Diversamente dal compito assegnatomi dalla prof., che consisteva nell’analisi di un articolo scelto tra quelli della rivista “Ristretti orizzonti”, curata dal carcere di Padova, mi sono subito fatta coinvolgere dal racconto emozionante della biografia di Francesco Viviano, che spicca come esempio di vita. Si è trattato di qualcosa di diverso dalla richiesta della prof. , perche l’autore della storia che tanto mi ha incuriosita è un assassino mancato, non è andato veramente in carcere, ed è diventato un inviato del quotidiano “ La Repubblica”. Si tratta di Francesco Viviano, anche autore del libro “Io, killer mancato”. Nasce e cresce in un quartiere malfamato, con persone povere e certe volte costrette a rubare. Il padre viene ucciso per un furto e lascia lui –un neonato-, e sua moglie che era appena diciannovenne. Cresce nella strada e, nonostante fosse amato dai suoi nonni e soprattutto dalla madre, che si faceva in quattro per lui per portargli un pezzo di pane ogni giorno, cade nella tentazione di fare furti, che erano frequenti nel suo quartiere. Una volta diventato adulto, arriva il momento, secondo la tradizione mafiosa, di vendicare il padre. Gli anni scorrono e un giorno si arma di nascosto con la pistola del nonno. Da un po’ tiene d’occhio l’uomo che ha ucciso suo padre, e una mattina pensa di rendergli giustizia colpendo a morte l’uomo che l’aveva reso orfano quella mattina. Questo pensiero gli era scattato anche perché stava attraversando un brutto momento nella sua vita: non poteva più proseguire gli studi, perchè doveva aiutare la madre e gli sembrava tutto inutile, come se gli cadesse il mondo addosso. Quella mattina, quando decide di avviarsi alla casa per compiere il delitto, vede una cosa strana, che il tizio esce con un bambino tra le braccia. E quando lui gli si posiziona dietro per mettere fine alla sua vita con tre colpi alla nuca proprio come aveva fatto lui con suo padre, si rende conto, guardando quel bambino, i suoi occhi e il suo sorriso, che sta per uccidere il padre e che gli avrebbe dato un dolore fortissimo proprio come l’ aveva provato lui.

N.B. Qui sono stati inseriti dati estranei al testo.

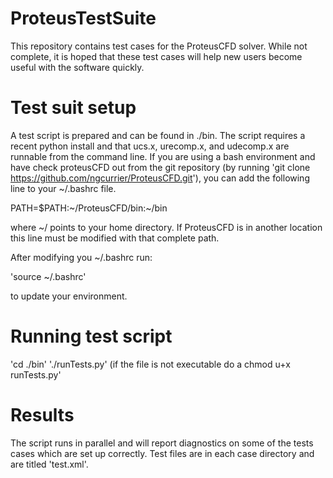 ProteusTestSuite
================

This repository contains test cases for the ProteusCFD solver. While not complete,
it is hoped that these test cases will help new users become useful with the 
software quickly.

Test suit setup
===============

A test script is prepared and can be found in ./bin.  The script requires a recent
python install and that ucs.x, urecomp.x, and udecomp.x are runnable from the command
line.  If you are using a bash environment and have check proteusCFD out from the
git repository (by running 'git clone https://github.com/ngcurrier/ProteusCFD.git'), you
can add the following line to your ~/.bashrc file.

PATH=$PATH:~/ProteusCFD/bin:~/bin

where ~/ points to your home directory. If ProteusCFD is in another location this line
must be modified with that complete path.

After modifying you ~/.bashrc run:

'source ~/.bashrc'

to update your environment.

Running test script
==================

'cd ./bin'
'./runTests.py' (if the file is not executable do a chmod u+x runTests.py'

Results
========

The script runs in parallel and will report diagnostics on some of the tests cases
which are set up correctly. Test files are in each case directory and are titled 'test.xml'.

Così, decide di non agire e di non raccontare quella storia a nessuno. Un altro pericolo lo poteva portare in carcere: un colpo grosso alla gioielleria eseguito con i suoi amici. Pensando invece ai sacrifici fatti da sua madre, si ferma e non partecipa, e il giorno dopo viene a sapere che i suoi amici sono stati tutti presi. Facendo tanti lavori, si imbatte in quello di fattorino dell’Ansa, ente per il quale la madre faceva le pulizie, dove lui ebbe occasione di interessarsi sempre di più al giornalismo. Nonostante non frequentasse più la scuola, non aveva smesso di leggere. Un giorno decide di realizzare un altro suo sogno: fare il capitano di marina. Partito dall’analfabetismo del suo ambiente familiare, popolato di rapine e caratterizzato da solitudine, rabbia, fame, con la prospettiva di una vita difficile e insoddisfacente, lui ebbe il coraggio di crescere, fino a diventare il grande giornalista che è oggi. All’età di quarantanni scopre di essere in fin di vita, e decide di raccontare la sua toccante storia: un esempio per tutti. Avere la forza di fermarsi e non commettere un reato è una cosa che non in tanti hanno la volontà di fare, perchè al giorno d’oggi le persone scelgono la via più facile, non hanno il coraggio di pensare con la propria testa, sono troppo pigre. Forse è vero, seguire la massa ti farà sentire parte di un gruppo, ma chi non accetta la diversità degli altri, nemmeno della persona che reputa un amico, vuol dire che non è in grado di amare fino in fondo. Stare con chi è uguale a noi non significa volere davvero il bene.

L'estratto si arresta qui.